Hace años, los hombres valían por sus palabras. Las palabras que eran, también, compromisos, referencias a las que acudir, promesas. Tal vez por eso la política era tan dependiente de la oratoria: en la palabra estaba la llave de la confianza: seducir, sí, pero después responder por lo dicho. O confiar en la fullería del discurso, con el peligro de ser acusado.



Hoy día -y pensando con asomo de pesadilla en la campaña electoral que se nos va a caer encima- los políticos construyen sus discursos, en buena parte, a partir de focus groups, a su vez dirigidos y digeridos por asesores o empresas contratadas que, al final de cuentas, le presentan el menú de lo que debe decir: tanto de esto, un poco más de aquello: recetas de platos fríos y rápidos. Fast food. Comida chatarra. Indigestión probable.



La Democracia Cristiana ya anuncia que su campaña estará centrada en el tema del empleo. La Alianza por Chile por supuesto que ahí va a afirmar su discurso: los problemas de la gente que, hoy día, son el desempleo, las cuotas que no se pueden pagar, la crisis y los bolsillos planchados. Los socialistas -supongo, por lo de la historia, pero en el PS nunca se sabe- tendrán que pensar en los desposeídos, en los cesantes y hablarle a esa gente. El PPD estrenará un león que, por muy caricaturesco que parece, deduzco que no andará hablando de Blanca Nieves y los siete enanos. ¿Los radicales? Bueno, no exageremos con el examen. Y los comunistas, para qué decir: si para ellos todo está mal y sanseacabó.

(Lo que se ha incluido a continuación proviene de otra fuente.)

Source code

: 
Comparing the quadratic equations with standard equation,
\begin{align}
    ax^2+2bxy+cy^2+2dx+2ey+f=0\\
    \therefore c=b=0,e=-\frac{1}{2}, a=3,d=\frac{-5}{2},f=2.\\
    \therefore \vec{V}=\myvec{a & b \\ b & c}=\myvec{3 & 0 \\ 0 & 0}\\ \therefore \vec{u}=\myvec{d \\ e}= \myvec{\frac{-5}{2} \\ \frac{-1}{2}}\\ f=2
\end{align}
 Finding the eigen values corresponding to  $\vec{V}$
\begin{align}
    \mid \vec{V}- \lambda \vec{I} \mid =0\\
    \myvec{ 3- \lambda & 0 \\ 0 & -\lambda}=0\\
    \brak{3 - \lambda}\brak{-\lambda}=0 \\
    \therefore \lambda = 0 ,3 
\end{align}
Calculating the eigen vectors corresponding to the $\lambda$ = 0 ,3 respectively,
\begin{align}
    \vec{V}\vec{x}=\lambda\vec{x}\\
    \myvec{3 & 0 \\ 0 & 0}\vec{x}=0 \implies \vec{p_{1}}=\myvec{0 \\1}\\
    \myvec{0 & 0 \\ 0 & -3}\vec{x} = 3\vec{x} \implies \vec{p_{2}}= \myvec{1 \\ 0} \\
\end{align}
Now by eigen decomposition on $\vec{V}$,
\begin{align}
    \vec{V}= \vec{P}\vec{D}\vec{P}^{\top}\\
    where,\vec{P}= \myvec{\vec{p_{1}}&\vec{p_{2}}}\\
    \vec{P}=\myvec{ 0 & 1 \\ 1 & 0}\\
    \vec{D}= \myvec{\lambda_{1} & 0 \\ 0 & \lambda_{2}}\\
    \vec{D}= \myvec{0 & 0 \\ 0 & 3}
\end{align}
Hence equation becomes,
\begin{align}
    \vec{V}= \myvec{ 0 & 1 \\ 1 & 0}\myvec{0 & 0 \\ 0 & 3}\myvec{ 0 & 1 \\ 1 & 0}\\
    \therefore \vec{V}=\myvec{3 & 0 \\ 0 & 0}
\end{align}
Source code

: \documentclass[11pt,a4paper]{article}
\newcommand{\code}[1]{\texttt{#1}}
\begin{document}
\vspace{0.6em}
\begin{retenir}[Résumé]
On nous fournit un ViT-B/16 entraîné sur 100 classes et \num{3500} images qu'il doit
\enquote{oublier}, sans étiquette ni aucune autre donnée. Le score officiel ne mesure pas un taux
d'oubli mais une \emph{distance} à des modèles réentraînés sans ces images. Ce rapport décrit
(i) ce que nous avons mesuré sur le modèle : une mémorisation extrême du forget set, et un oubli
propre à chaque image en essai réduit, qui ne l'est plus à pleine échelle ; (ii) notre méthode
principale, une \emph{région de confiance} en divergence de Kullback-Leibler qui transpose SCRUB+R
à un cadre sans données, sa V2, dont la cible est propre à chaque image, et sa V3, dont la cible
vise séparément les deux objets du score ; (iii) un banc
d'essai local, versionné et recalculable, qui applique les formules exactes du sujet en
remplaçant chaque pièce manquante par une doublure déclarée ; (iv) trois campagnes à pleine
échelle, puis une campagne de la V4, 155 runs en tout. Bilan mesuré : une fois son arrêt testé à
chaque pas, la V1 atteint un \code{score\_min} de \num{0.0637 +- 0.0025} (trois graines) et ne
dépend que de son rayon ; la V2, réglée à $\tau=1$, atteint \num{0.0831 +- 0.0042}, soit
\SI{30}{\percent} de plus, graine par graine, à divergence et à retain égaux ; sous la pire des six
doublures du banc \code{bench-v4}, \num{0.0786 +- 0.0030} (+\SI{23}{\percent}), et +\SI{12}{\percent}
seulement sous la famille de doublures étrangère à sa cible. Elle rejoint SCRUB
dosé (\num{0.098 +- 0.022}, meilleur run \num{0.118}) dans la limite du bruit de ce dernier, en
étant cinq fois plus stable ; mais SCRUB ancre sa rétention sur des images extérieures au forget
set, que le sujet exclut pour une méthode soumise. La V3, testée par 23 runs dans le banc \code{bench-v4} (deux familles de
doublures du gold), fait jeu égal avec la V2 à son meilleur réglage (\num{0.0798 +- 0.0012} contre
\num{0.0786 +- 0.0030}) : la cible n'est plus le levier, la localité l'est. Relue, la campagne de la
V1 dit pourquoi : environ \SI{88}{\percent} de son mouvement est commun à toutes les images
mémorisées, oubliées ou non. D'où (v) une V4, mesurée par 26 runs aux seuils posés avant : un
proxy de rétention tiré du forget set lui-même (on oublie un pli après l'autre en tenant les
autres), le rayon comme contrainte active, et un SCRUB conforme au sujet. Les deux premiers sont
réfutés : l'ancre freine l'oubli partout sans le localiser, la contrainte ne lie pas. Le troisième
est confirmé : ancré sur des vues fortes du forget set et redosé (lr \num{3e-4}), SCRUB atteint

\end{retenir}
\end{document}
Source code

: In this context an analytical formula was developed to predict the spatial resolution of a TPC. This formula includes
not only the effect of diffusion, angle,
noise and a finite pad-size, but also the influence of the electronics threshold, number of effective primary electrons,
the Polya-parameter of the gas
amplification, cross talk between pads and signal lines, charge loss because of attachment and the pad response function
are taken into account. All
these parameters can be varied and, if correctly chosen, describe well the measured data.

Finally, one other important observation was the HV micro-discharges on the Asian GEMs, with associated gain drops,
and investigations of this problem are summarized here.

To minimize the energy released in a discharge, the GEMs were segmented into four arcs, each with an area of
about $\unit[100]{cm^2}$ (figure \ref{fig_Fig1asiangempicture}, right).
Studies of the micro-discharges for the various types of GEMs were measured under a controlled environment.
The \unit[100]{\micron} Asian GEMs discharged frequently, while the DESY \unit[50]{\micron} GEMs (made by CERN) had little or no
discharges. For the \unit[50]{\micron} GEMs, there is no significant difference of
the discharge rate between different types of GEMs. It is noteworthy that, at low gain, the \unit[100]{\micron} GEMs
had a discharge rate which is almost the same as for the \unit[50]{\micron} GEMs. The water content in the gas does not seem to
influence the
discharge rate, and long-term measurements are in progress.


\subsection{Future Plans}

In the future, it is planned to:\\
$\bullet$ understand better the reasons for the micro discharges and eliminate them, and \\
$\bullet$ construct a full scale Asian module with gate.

En síntesis, por unos cuantos meses los pobres van a ser tema de palabreo, spots, debates y miradas serias, profundas y hasta compungidas en los foros televisivos. Algunos ya están ensayando frente al espejo esa mueca sutil que acentúa esas arrugas que tan bien lucen cuando se habla de los pobres. Ä„Ah! Y ladear un poco la cabeza -así-, como para demostrar que el tema desacomoda el equilibrio de la sociedad y, también, la paz interior del candidato.



Estaremos enfrentados, entonces, a discursos sobre la pobreza y los marginados elaborados, obviamente, por asesores y por expertos que nunca han pisado un barrio pobre. Son esos especialistas en estadísticas, que nutren sus conocimientos sobre el tema con esa última encuesta que encargó esa empresa para saber sobre las preferencias de las margarinas en el C2, C3 y D.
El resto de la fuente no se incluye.